Having borne almost the entire burden of crushing Hitler’s armies on the Eastern Front and having suffered appalling casualties in so doing, the Soviet Union was in no condition to invade Western Europe. This didn’t impede mad Western scenarios of the sort that threat-inflators routinely issued down the decades until the very moment the Soviet Union collapsed.

Armored Cavalry Journal quavered in 1947 that “Russia could probably invade and occupy the whole of Western Europe against resistance from present American, British and French troops in a matter of 48 hours.” Driven by Truman’s 1948 arms scare, NATO lumbered into being in 1949, ratifying dominance of US arms procurement for the alliance, internal custodial sentry duty against any slide to the left by one or other of the European allies, establishment of West Germany as an independent state and US control of the nuclear forces deemed necessary to counter nonexistent Soviet conventional superiority. Year upon year nothing dented the endless flow of “threat assessments” powering new weapons systems, “theater nuclear” and “counterforce” doctrines that kept the arms factories running at full tilt and spawned a vast subculture of think tanks, expert panels and lobby shops.

Then, suddenly, it was all over. NATO’s formal purpose evaporated. The Soviet Union collapsed. Without delay NATO burgeoned into exactly what its left detractors had always said its essential function had been from the start, a US-dominated political and military alliance aimed at encircling Russia and acting as enforcer for larger US imperial strategy. NATO’s onslaughts on the former Yugoslavia duly followed.

In April we can expect NATO’s leaders to proclaim a new “strategic concept” to define the organization’s mission for the twenty-first century, doubtless including its availability to battle global warming, latest in the long line of imaginary threats, conjured up to elicit larger budgets, more weapons, new “missions” launched from the ramparts of Western capital.

NATO doesn’t need a new mission. It needs to disappear into the trash can of history along with the cold war that engendered it. Dragging myself through the transcripts of three sessions the Council on Foreign Relations devoted to Russian-American relations in January, I was astounded to see no less a personage than Richard Burt apparently hinting at this. Burt was the New York Times defense correspondent who followed Al Haig into the Reagan administration in 1981; he headed the Bureau of Politico-Military Affairs at the State Department and later became ambassador to Germany. At a CFR session in January, Burt remarked that “NATO is at this point an organization either in search of a mission or an organization with too many missions” and “needs to kind of fundamentally go through a pretty deep review of what its core mission is.” Then he remarked that there is “something that President Obama could do in one week, and that was announce that he was going to go to the Congress to drop Jackson-Vanik.” George W. Bush promised this to Vladimir Putin, but nothing ever happened.

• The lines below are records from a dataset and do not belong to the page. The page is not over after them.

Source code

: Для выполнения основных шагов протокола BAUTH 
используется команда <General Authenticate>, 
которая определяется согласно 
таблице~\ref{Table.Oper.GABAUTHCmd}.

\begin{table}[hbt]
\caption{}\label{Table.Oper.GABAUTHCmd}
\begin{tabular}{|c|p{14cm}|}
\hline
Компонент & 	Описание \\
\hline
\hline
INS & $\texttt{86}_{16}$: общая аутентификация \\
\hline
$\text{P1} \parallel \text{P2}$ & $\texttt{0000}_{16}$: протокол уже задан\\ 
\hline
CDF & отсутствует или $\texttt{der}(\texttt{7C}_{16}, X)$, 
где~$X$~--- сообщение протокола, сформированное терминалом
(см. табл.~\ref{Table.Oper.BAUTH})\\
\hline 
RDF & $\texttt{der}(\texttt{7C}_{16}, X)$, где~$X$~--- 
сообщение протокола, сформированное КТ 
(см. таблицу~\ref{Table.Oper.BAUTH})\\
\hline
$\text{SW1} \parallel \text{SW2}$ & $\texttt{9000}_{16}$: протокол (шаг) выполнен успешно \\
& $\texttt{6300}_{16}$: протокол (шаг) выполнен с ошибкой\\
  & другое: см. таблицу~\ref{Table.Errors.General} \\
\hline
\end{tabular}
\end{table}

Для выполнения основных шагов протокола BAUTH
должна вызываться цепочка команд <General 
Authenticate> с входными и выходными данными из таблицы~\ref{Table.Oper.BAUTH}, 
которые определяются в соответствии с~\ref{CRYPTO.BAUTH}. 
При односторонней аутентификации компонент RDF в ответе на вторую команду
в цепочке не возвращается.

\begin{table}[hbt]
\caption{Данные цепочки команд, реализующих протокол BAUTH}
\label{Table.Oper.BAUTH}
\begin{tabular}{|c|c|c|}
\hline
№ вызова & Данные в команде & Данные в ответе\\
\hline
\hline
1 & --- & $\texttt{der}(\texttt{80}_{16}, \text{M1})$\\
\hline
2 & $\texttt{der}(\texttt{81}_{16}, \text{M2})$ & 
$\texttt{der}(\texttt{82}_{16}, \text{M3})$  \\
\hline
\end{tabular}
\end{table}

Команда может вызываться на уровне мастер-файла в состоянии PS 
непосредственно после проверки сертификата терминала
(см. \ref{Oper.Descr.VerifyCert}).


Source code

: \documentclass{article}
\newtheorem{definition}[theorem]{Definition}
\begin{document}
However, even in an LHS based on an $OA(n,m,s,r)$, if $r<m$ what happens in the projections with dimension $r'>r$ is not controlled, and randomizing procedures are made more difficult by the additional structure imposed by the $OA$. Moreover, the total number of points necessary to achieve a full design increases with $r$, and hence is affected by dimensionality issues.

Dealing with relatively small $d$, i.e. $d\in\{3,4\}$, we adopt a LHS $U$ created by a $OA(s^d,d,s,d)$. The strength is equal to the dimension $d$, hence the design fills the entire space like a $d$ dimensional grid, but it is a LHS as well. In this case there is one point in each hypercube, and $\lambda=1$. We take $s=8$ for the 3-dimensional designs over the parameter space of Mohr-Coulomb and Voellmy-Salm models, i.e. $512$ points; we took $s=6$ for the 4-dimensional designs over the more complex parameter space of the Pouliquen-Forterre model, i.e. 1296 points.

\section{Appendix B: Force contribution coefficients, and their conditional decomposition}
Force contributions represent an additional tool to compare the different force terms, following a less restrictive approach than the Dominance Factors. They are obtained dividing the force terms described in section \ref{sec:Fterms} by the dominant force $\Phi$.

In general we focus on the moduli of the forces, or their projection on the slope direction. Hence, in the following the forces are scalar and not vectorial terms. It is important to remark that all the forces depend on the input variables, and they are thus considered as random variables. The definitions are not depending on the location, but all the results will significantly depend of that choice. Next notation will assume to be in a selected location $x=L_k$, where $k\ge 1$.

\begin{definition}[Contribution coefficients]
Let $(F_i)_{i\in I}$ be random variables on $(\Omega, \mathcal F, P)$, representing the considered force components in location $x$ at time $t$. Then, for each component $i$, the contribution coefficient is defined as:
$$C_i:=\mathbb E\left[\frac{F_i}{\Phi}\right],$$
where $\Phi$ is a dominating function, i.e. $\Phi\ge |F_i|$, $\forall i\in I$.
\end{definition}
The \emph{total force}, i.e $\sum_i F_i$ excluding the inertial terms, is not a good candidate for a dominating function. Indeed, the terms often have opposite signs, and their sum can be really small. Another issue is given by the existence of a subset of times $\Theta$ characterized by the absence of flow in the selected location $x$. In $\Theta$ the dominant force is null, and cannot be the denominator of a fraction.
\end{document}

Senator Henry “Scoop” Jackson wrote the Jackson-Vanik Amendment to the Trade Reform Act of 1974 as part of his vain quest for the Democratic presidential nomination in 1976. Jackson was chasing the Jewish vote. The statute forbids extending “most-favored nation” status to countries with poor human rights records, particularly on emigration. Jackson is dead. Millions of Jews have emigrated from the former Soviet Union (including Avigdor Lieberman, in 1978). But like NATO, Jackson-Vanik lives on malignly, blocking Russia from permanent, unconditional “most-favored nation” status in trade. As the Russian Foreign Ministry remarked not so long ago, it is “one of the last anachronisms of the era of confrontation and distrust.” (China, which by any standard has an awful human rights record, enjoys permanent normal trade relations with the United States.)

Antony and Cleopatra may enjoy each other amid the bathos and hypocrisy of NATO’s April anniversary on the Rhine. But if Obama and his secretary of state wish to display any enthusiasm for constructive change in the twenty-first century, they could start by throwing Jackson-Vanik out the window.